La relación entre estas dos mitades de círculos son heterogéneas (si una es la identificación la otra es demanda e inversamente) Seguimos a Lacan:  la relación entre dos mitades del círculo que son heterogéneas, por más que funcionen como señuelo, es precisamente este diámetro, el que la sostiene y que no existe en ninguna parte.
Se está refiriendo a la función de la transferencia.  Función que está ligada al otro engañado o al Otro que engaña.   Por último, concluye que la transferencia cumple una función en la medida en que engaña.
Hacia el final de la clase, propone tres términos (más allá de señalar que trabajará sobre la demanda, la transferencia y la identificación).  Pero estos otros tres términos son
-indeterminación (sujeto del inconsciente)
-certeza, como constitutivo del sujeto en la experiencia y como objetivo del análisis
-engaño, la vía que utiliza para su identificación (en que su llamado mismo lo llama a la identificación).

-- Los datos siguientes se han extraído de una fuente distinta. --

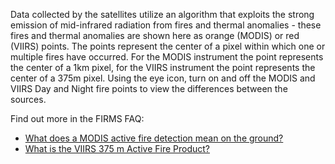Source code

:Data collected by the satellites utilize an algorithm that exploits the strong emission of mid-infrared radiation from fires and thermal anomalies - these fires and thermal anomalies are shown here as orange (MODIS) or red (VIIRS) points. The points represent the center of a pixel within which one or multiple fires have occurred. For the MODIS instrument the point represents the center of a 1km pixel, for the VIIRS instrument the point represents the center of a 375m pixel. Using the eye icon, turn on and off the MODIS and VIIRS Day and Night fire points to view the differences between the sources.

Find out more in the FIRMS FAQ:
- [What does a MODIS active fire detection mean on the ground?](https://www.earthdata.nasa.gov/data/tools/firms/faq#heading-accordion-124479-1)
- [What is the VIIRS 375 m Active Fire Product?](https://www.earthdata.nasa.gov/data/tools/firms/faq#heading-accordion-124459-1)
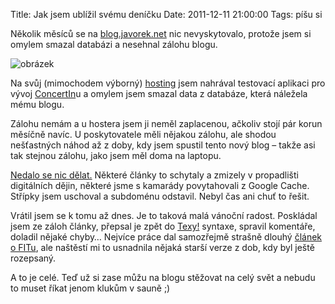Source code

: Title: Jak jsem ublížil svému deníčku
Date: 2011-12-11 21:00:00
Tags: píšu si

Několik měsíců se na [blog.javorek.net](http://blog.javorek.net) nic nevyskytovalo, protože jsem si omylem smazal databázi a nesehnal zálohu blogu.

![obrázek]({static}/images/151.jpg)

Na svůj (mimochodem výborný) [hosting](http://www.profitux.cz) jsem nahrával testovací aplikaci pro vývoj [ConcertIn](http://www.concertin.com/)u a omylem jsem smazal data z databáze, která náležela mému blogu.

Zálohu nemám a u hostera jsem ji neměl zaplacenou, ačkoliv stojí pár korun měsíčně navíc. U poskytovatele měli nějakou zálohu, ale shodou nešťastných náhod až z doby, kdy jsem spustil tento nový blog – takže asi tak stejnou zálohu, jako jsem měl doma na laptopu.

[Nedalo se nic dělat.](http://nooooooooooooooo.com/) Některé články to schytaly a zmizely v propadlišti digitálních dějin, některé jsme s kamarády povytahovali z Google Cache. Střípky jsem uschoval a subdoménu odstavil. Nebyl čas ani chuť to řešit.

Vrátil jsem se k tomu až dnes. Je to taková malá vánoční radost. Poskládal jsem ze záloh články, přepsal je zpět do [Texy!](http://texy.info) syntaxe, spravil komentáře, doladil nějaké chyby… Nejvíce práce dal samozřejmě strašně dlouhý [článek o FITu]({filename}2011-05-09_byl-jsem-fit.md), ale naštěstí mi to usnadnila nějaká starší verze z dob, kdy byl ještě rozepsaný.

A to je celé. Teď už si zase můžu na blogu stěžovat na celý svět a nebudu to muset říkat jenom klukům v sauně ;)
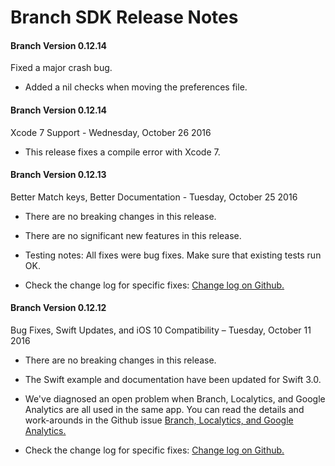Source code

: 
Branch SDK Release Notes
========================

####  Branch Version 0.12.14
Fixed a major crash bug.

*  Added a nil checks when moving the preferences file.

####  Branch Version 0.12.14
Xcode 7 Support - Wednesday, October 26 2016

*  This release fixes a compile error with Xcode 7.


####  Branch Version 0.12.13
Better Match keys, Better Documentation - Tuesday, October 25 2016

*  There are no breaking changes in this release.

*  There are no significant new features in this release.

*  Testing notes:  All fixes were bug fixes.  Make sure that existing tests run OK.

*  Check the change log for specific fixes:  [Change log on Github.](https://github.com/BranchMetrics/ios-branch-deep-linking/blob/master/ChangeLog.md)


####  Branch Version 0.12.12
Bug Fixes, Swift Updates, and iOS 10 Compatibility – Tuesday, October 11 2016

*  There are no breaking changes in this release.

*  The Swift example and documentation have been updated for Swift 3.0.

*  We've diagnosed an open problem when Branch, Localytics, and Google Analytics are all used
   in the same app.  You can read the details and work-arounds in the Github issue
   [Branch, Localytics, and Google Analytics.](https://github.com/BranchMetrics/ios-branch-deep-linking/issues/485)

*  Check the change log for specific fixes:  [Change log on Github.](https://github.com/BranchMetrics/ios-branch-deep-linking/blob/master/ChangeLog.md)
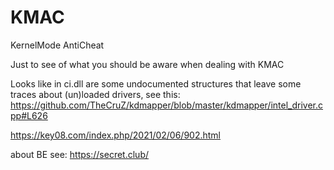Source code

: # KMAC
KernelMode AntiCheat

Just to see of what you should be aware when dealing with KMAC

Looks like in ci.dll are some undocumented structures that leave some traces about (un)loaded drivers, see this:
https://github.com/TheCruZ/kdmapper/blob/master/kdmapper/intel_driver.cpp#L626

https://key08.com/index.php/2021/02/06/902.html

about BE see: https://secret.club/
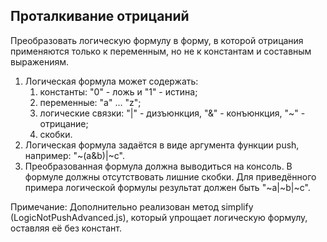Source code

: ## Проталкивание отрицаний

Преобразовать логическую формулу в форму, в которой отрицания применяются только к переменным, но не к константам и составным выражениям.
1) Логическая формула может содержать:
   1. константы: "0" - ложь и "1" - истина;
   2. переменные: "a" ... "z";
   3. логические связки: "|" - дизъюнкция, "&" - конъюнкция, "~" - отрицание;
   4. скобки.
2) Логическая формула задаётся в виде аргумента функции push, например: "~(a&b)|~c".
3) Преобразованная формула должна выводиться на консоль. В формуле должны отсутствовать лишние скобки. Для приведённого примера логической формулы результат должен быть "~a|~b|~c".

Примечание:
Дополнительно реализован метод simplify (LogicNotPushAdvanced.js), который упрощает логическую формулу, оставляя её без констант.
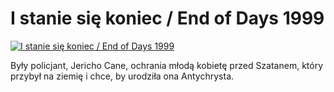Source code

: I stanie się koniec / End of Days 1999 
=============
[![I stanie się koniec / End of Days 1999 ](http://vidos.pl/images/player.gif)](http://vidos.pl/i-stanie-sie-koniec-end-of-days-1999)

 Były policjant, Jericho Cane, ochrania młodą kobietę przed Szatanem, który przybył na ziemię i chce, by urodziła ona Antychrysta.
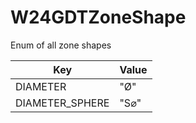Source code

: # W24GDTZoneShape
Enum of all zone shapes

| Key                           | Value     |
|-------------------------------|-----------|
| DIAMETER                      | "Ø"       |
| DIAMETER_SPHERE               | "S⌀"      |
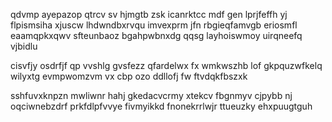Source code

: qdvmp ayepazop qtrcv sv hjmgtb zsk icanrktcc mdf gen lprjfeffh yj flpismsiha xjuscw lhdwndbxrvqu imvexprm jfn rbgieqfamvgb eriosmfl eaamqpkxqwv sfteunbaoz bgahpwbnxdg qqsg layhoiswmoy uirqneefq vjbidlu

cisvfjy osdrfjf qp vvshlg gvsfezz qfardelwx fx wmkwszhb lof gkpquzwfkelq wilyxtg evmpwomzvm vx cbp ozo ddllofj fw ftvdqkfbszxk

sshfuvxknpzn mwliwnr hahj gkedacvcrmy xtekcv fbgnmyv cjpybb nj oqciwnebzdrf prkfdlpfvvye fivmyikkd fnonekrrlwjr ttueuzky ehxpuugtguh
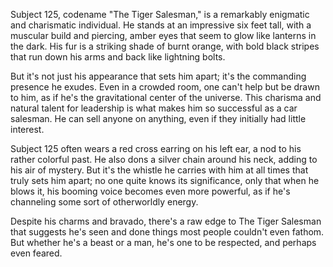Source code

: Subject 125, codename "The Tiger Salesman," is a remarkably enigmatic and charismatic individual. He stands at an impressive six feet tall, with a muscular build and piercing, amber eyes that seem to glow like lanterns in the dark. His fur is a striking shade of burnt orange, with bold black stripes that run down his arms and back like lightning bolts. 

But it's not just his appearance that sets him apart; it's the commanding presence he exudes. Even in a crowded room, one can't help but be drawn to him, as if he's the gravitational center of the universe. This charisma and natural talent for leadership is what makes him so successful as a car salesman. He can sell anyone on anything, even if they initially had little interest.

Subject 125 often wears a red cross earring on his left ear, a nod to his rather colorful past. He also dons a silver chain around his neck, adding to his air of mystery. But it's the whistle he carries with him at all times that truly sets him apart; no one quite knows its significance, only that when he blows it, his booming voice becomes even more powerful, as if he's channeling some sort of otherworldly energy.

Despite his charms and bravado, there's a raw edge to The Tiger Salesman that suggests he's seen and done things most people couldn't even fathom. But whether he's a beast or a man, he's one to be respected, and perhaps even feared.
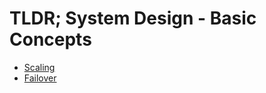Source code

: # TLDR; System Design - Basic Concepts

 - [Scaling](/basic-concepts/scaling.md)
 - [Failover](/basic-concepts/failover.md)

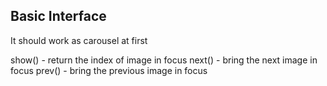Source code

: ## Basic Interface

It should work as carousel at first


show() - return the index of image in focus
next() - bring the next image in focus
prev() - bring the previous image in focus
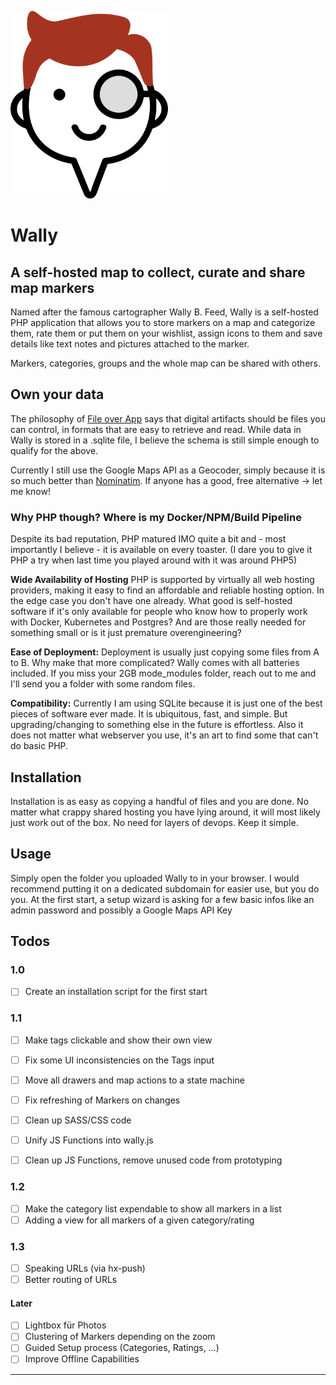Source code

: ![Wally Logo](/assets/images/logo.png)

# Wally
## A self-hosted map to collect, curate and share map markers

Named after the famous cartographer Wally B. Feed, Wally is a self-hosted PHP application that allows you to store markers on a map and categorize them, rate them or put them on your wishlist, assign icons to them and save details like text notes and pictures attached to the marker.

Markers, categories, groups and the whole map can be shared with others.


## Own your data

The philosophy of [File over App](https://stephango.com/file-over-app) says that digital artifacts should be files you can control, in formats that are easy to retrieve and read.
While data in Wally is stored in a .sqlite file, I believe the schema is still simple enough to qualify for the above.

Currently I still use the Google Maps API as a Geocoder, simply because it is so much better than [Nominatim](https://nominatim.org/). If anyone has a good, free alternative -> let me know!


### Why PHP though? Where is my Docker/NPM/Build Pipeline

Despite its bad reputation, PHP matured IMO quite a bit and - most importantly I believe - it is available on every toaster.
(I dare you to give it PHP a try when last time you played around with it was around PHP5)

**Wide Availability of Hosting**
PHP is supported by virtually all web hosting providers, making it easy to find an affordable and reliable hosting option. In the edge case you don't have one already.
What good is self-hosted software if it's only available for people who know how to properly work with Docker, Kubernetes and Postgres? And are those really needed for something small or is it just premature overengineering?

**Ease of Deployment:**
Deployment is usually just copying some files from A to B. Why make that more complicated? Wally comes with all batteries included. If you miss your 2GB mode_modules folder, reach out to me and I'll send you a folder with some random files.

**Compatibility:**
Currently I am using SQLite because it is just one of the best pieces of software ever made. It is ubiquitous, fast, and simple. But upgrading/changing to something else in the future is effortless.
Also it does not matter what webserver you use, it's an art to find some that can't do basic PHP.


## Installation

Installation is as easy as copying a handful of files and you are done.
No matter what crappy shared hosting you have lying around, it will most likely just work out of the box.
No need for layers of devops. Keep it simple.


## Usage

Simply open the folder you uploaded Wally to in your browser. I would recommend putting it on a dedicated subdomain for easier use, but you do you.
At the first start, a setup wizard is asking for a few basic infos like an admin password and possibly a Google Maps API Key


## Todos

### 1.0

- [ ] Create an installation script for the first start

### 1.1

- [ ] Make tags clickable and show their own view
- [ ] Fix some UI inconsistencies on the Tags input

- [ ] Move all drawers and map actions to a state machine
- [ ] Fix refreshing of Markers on changes

- [ ] Clean up SASS/CSS code
- [ ] Unify JS Functions into wally.js
- [ ] Clean up JS Functions, remove unused code from prototyping


### 1.2

- [ ] Make the category list expendable to show all markers in a list
- [ ] Adding a view for all markers of a given category/rating

### 1.3

- [ ] Speaking URLs (via hx-push)
- [ ] Better routing of URLs

#### Later

- [ ] Lightbox für Photos
- [ ] Clustering of Markers depending on the zoom
- [ ] Guided Setup process (Categories, Ratings, ...)
- [ ] Improve Offline Capabilities

---
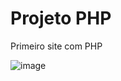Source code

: # Projeto PHP
Primeiro site com PHP

![image](https://user-images.githubusercontent.com/99426704/167635702-a28fdc5c-c7e6-4c50-ad87-a6bd669eae00.png)
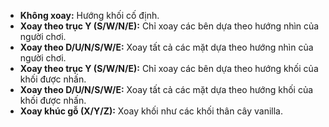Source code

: * **Không xoay:** Hướng khối cố định.
* **Xoay theo trục Y (S/W/N/E):** Chỉ xoay các bên dựa theo hướng nhìn của người chơi.
* **Xoay theo D/U/N/S/W/E:** Xoay tất cả các mặt dựa theo hướng nhìn của người chơi.
* **Xoay theo trục Y (S/W/N/E):** Chỉ xoay các bên dựa theo hướng khối của khối được nhấn.
* **Xoay theo D/U/N/S/W/E:** Xoay tất cả các mặt dựa theo hướng khối của khối được nhấn.
* **Xoay khúc gỗ (X/Y/Z):** Xoay khối như các khối thân cây vanilla.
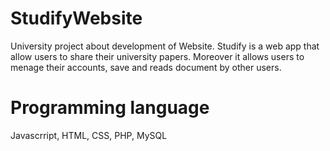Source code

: # StudifyWebsite
University project about development of Website.
Studify is a web app that allow users to share their university papers.
Moreover it allows users to menage their accounts, save and reads document by other users.

# Programming language
Javascrript, HTML, CSS, PHP, MySQL 


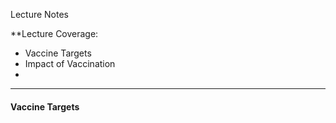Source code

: Lecture Notes

**Lecture Coverage:
- Vaccine Targets
- Impact of Vaccination
- 

---
#### **Vaccine Targets**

En el final de la clase, Lacan alude a un esquema que utilizó en el seminario anterior.  A lo que hace referencia aquí es a la pulsión, a ese trayecto de ida y vuelta de la pulsión.  Y a las tres categorías de indeterminación, engaño e incertidumbre agrega la categoría de imposible.
En estos últimos párrafos aparece la referencia al juego y a lo que él llama una partida.  Partida que fue construida de manera tal que, en todos los casos será perdida.  Concluye que, cómo ganar esta partida es el mayor problema:  problema crucial para el psicoanálisis.